Moore, 59, is scheduled to be executed by lethal injection on Nov. 1. He was sentenced to death in 2001 for shooting and killing James Mahoney, a Spartanburg County store clerk, during an armed robbery two years prior….
Legal precedent did not support removing a governor’s power to grant clemency, contained in the state constitution, just because he had served as an attorney general, Lewis wrote…. Lewis’ ruling came after she took the extraordinary step of requesting the governor to submit an affidavit to the court swearing that he would carefully consider Moore’s clemency request.
In a carefully worded affidavit, McMaster wrote that “understanding that executive clemency is purely a matter of mercy and grace within the exclusive authority and solemn discretion bestowed up the Governor alone… it is and has been my intention and commitment to take care to understand the issues presented, including those from my review and consideration of applications, petition, and request for clemency presented to me by or on behalf of a condemned inmate.”
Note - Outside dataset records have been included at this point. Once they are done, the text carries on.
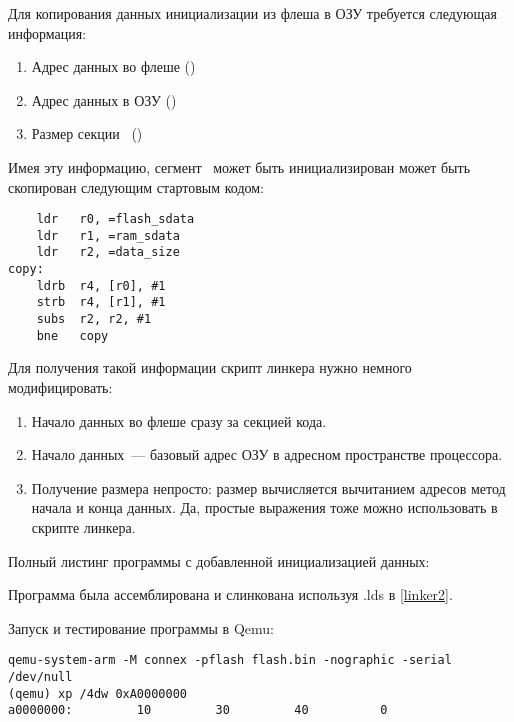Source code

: 
Для копирования данных инициализации из флеша в ОЗУ требуется следующая 
информация: 

\begin{enumerate}[nosep]
  \item 
  Адрес данных во флеше ()
  \item 
  Адрес данных в ОЗУ ()
  \item 
  Размер секции \ ()
\end{enumerate}

Имея эту информацию, сегмент \ может быть инициализирован
может быть скопирован следующим стартовым кодом:

\begin{verbatim}
	ldr   r0, =flash_sdata
	ldr   r1, =ram_sdata
	ldr   r2, =data_size
copy:	
	ldrb  r4, [r0], #1
	strb  r4, [r1], #1
	subs  r2, r2, #1
	bne   copy
\end{verbatim}

Для получения такой информации скрипт линкера нужно немного модифицировать:


\begin{enumerate}
  \item 
Начало данных во флеше сразу за секцией кода.
  \item 
Начало данных\ --- базовый адрес ОЗУ в адресном пространстве процессора.
  \item 
Получение размера непросто: размер вычисляется вычитанием адресов
метод начала и конца данных. Да, простые выражения тоже можно использовать в
скрипте линкера.
\end{enumerate}

Полный листинг программы с добавленной инициализацией данных:



Программа была ассемблирована и слинкована используя .lds в \ref{linker2}.

Запуск и тестирование программы в Qemu:

\begin{verbatim}
qemu-system-arm -M connex -pflash flash.bin -nographic -serial /dev/null
(qemu) xp /4dw 0xA0000000
a0000000:         10         30         40          0
\end{verbatim}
Moore’s lawyers told The State that they intend to appeal the decision to the 4th Circuit Court of Appeals.
The full 10-page ruling in Moore v. McMaster, No. 3:24-5580-MGL (DSC Oct. 21, 2024) (available for download below) makes for an interesting read. Here are a few notable passages:
As an initial matter, Moore misconstrues Woodard as holding the minimal procedural safeguards guaranteed by the Due Process Clause include notice and an opportunity to be heard before an impartial decision-maker. This standard is unsupported by Woodard, which merely requires the Court to determine whether a state’s clemency procedures are arbitrary or based upon whim. 523 U.S. at 289 (“[S]ome minimal procedural safeguards apply to clemency proceedings. Judicial intervention might, for example, be warranted in the face of a scheme whereby a state official flipped a coin to determine whether to grant clemency, or in a case where the State arbitrarily denied a prisoner any access to its clemency process.”)….
Even if the Court were to employ the standard set forth by Moore, however, and hold the minimal procedural safeguards guaranteed by the Due Process Clause include Moore “having his clemency application considered and evaluated by an impartial, open-minded, and unbiased decision-maker[,]” Moore’s Motion at 1, the Court is confident — based on the full context of Governor McMaster’s public statement and his declaration — Governor McMaster will give full, thoughtful, and careful consideration to any clemency petition filed by Moore, giving both comprehensive and individualized attention to the unique circumstances of his case.